## Listed entries
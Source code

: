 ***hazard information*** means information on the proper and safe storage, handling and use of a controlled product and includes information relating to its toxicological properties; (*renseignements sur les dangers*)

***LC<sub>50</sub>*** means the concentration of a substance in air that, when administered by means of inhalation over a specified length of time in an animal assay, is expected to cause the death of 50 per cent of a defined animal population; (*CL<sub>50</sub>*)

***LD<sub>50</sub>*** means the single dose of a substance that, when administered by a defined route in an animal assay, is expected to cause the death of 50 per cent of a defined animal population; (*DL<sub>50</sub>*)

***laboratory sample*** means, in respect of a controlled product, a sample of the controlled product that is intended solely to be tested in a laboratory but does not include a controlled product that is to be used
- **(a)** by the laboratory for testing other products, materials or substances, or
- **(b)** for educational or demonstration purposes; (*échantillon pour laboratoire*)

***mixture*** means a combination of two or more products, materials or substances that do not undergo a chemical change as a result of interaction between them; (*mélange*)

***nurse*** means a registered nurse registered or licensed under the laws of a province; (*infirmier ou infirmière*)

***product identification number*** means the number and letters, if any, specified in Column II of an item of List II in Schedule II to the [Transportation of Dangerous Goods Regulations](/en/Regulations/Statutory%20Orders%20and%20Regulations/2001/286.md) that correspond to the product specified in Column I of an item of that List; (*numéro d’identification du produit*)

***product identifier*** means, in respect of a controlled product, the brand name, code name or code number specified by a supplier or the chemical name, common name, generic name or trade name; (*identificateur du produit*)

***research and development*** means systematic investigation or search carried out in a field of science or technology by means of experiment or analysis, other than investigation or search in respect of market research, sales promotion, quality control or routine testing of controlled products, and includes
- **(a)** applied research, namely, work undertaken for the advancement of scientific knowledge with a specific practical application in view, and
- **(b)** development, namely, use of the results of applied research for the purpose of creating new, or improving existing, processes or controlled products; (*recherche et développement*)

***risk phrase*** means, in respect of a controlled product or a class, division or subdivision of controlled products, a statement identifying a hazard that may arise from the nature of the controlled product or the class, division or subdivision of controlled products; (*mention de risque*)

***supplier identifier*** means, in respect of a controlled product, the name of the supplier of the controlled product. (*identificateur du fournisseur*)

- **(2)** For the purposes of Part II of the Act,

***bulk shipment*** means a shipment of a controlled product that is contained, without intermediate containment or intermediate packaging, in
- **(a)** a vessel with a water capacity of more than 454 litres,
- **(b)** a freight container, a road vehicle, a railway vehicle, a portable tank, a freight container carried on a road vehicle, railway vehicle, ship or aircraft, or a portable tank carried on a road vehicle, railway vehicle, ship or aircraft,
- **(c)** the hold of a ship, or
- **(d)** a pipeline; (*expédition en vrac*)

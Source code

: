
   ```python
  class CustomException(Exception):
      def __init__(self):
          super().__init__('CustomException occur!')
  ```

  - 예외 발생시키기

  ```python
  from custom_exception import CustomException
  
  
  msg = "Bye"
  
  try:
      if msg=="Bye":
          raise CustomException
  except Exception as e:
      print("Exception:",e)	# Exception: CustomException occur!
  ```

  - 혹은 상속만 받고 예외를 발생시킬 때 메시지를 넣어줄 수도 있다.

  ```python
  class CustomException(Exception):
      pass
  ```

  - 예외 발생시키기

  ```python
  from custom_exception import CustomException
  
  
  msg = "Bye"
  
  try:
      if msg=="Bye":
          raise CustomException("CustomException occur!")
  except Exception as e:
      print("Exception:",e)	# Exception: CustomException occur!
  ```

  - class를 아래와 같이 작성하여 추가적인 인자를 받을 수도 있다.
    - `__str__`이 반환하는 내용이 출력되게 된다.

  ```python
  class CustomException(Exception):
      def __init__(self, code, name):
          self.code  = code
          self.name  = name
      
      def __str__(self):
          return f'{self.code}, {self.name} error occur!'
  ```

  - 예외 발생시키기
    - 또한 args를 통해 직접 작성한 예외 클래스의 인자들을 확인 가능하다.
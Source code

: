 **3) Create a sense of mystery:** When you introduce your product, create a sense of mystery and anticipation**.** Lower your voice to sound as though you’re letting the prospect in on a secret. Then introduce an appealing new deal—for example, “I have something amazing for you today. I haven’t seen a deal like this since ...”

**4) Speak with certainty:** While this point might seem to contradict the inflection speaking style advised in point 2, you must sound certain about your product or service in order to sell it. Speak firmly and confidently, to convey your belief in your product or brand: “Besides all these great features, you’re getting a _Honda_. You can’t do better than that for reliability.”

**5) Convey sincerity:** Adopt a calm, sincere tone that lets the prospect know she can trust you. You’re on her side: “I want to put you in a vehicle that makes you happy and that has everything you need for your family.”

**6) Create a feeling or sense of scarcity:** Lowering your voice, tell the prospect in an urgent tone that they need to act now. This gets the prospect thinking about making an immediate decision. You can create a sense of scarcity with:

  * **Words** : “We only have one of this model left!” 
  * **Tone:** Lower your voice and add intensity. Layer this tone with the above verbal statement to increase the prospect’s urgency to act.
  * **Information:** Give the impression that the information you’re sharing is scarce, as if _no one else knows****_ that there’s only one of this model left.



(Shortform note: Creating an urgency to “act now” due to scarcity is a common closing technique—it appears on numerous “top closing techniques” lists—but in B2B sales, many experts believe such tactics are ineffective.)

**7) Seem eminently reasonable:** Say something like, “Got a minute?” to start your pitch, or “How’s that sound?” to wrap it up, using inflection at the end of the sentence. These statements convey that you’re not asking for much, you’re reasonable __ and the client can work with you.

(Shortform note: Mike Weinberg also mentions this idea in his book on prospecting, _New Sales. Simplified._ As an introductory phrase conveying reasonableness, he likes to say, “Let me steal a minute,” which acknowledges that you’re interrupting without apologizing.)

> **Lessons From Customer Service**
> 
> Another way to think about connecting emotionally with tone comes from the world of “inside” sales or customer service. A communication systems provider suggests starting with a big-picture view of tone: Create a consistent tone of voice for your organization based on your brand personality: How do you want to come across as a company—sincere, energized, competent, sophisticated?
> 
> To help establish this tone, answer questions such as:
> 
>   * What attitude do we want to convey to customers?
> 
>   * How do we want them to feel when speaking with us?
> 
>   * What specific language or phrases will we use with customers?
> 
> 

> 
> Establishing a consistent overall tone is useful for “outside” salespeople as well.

## What the exercise asks
Reproduce, line for line, the material, starting at its first line, and end once the line holding "- **(b)** for educational" has been output.

## Solution for this exercise
Source code

: ***hazard information*** means information on the proper and safe storage, handling and use of a controlled product and includes information relating to its toxicological properties; (*renseignements sur les dangers*)

***LC<sub>50</sub>*** means the concentration of a substance in air that, when administered by means of inhalation over a specified length of time in an animal assay, is expected to cause the death of 50 per cent of a defined animal population; (*CL<sub>50</sub>*)

***LD<sub>50</sub>*** means the single dose of a substance that, when administered by a defined route in an animal assay, is expected to cause the death of 50 per cent of a defined animal population; (*DL<sub>50</sub>*)

***laboratory sample*** means, in respect of a controlled product, a sample of the controlled product that is intended solely to be tested in a laboratory but does not include a controlled product that is to be used
- **(a)** by the laboratory for testing other products, materials or substances, or
- **(b)** for educational or demonstration purposes; (*échantillon pour laboratoire*)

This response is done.